» **WHAT IS NEEDED**:
Each entry should be printed exactly, with its images omitted.

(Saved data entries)
# # # # #

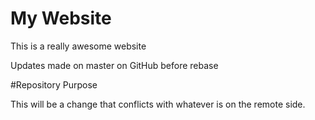 # My Website

This is a really awesome website

Updates made on master on GitHub before rebase

#Repository Purpose

This will be a change that conflicts 
with whatever is on the remote side.

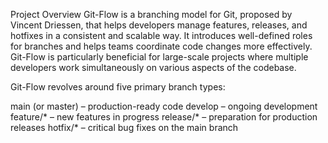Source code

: Project Overview
Git-Flow is a branching model for Git, proposed by Vincent Driessen, that helps developers manage features, releases, and hotfixes in a consistent and scalable way. It introduces well-defined roles for branches and helps teams coordinate code changes more effectively. Git-Flow is particularly beneficial for large-scale projects where multiple developers work simultaneously on various aspects of the codebase.

Git-Flow revolves around five primary branch types:

main (or master) – production-ready code
develop – ongoing development
feature/* – new features in progress
release/* – preparation for production releases
hotfix/* – critical bug fixes on the main branch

# # # # #

» **RESPONSE AREA**:
 # My Website

This is a really awesome website

Updates made on master on GitHub before rebase

#Repository Purpose

This will be a change that conflicts 
with whatever is on the remote side.

Source code

: Project Overview
Git-Flow is a branching model for Git, proposed by Vincent Driessen, that helps developers manage features, releases, and hotfixes in a consistent and scalable way. It introduces well-defined roles for branches and helps teams coordinate code changes more effectively. Git-Flow is particularly beneficial for large-scale projects where multiple developers work simultaneously on various aspects of the codebase.

Git-Flow revolves around five primary branch types:

main (or master) – production-ready code
develop – ongoing development
feature/* – new features in progress
release/* – preparation for production releases
hotfix/* – critical bug fixes on the main branch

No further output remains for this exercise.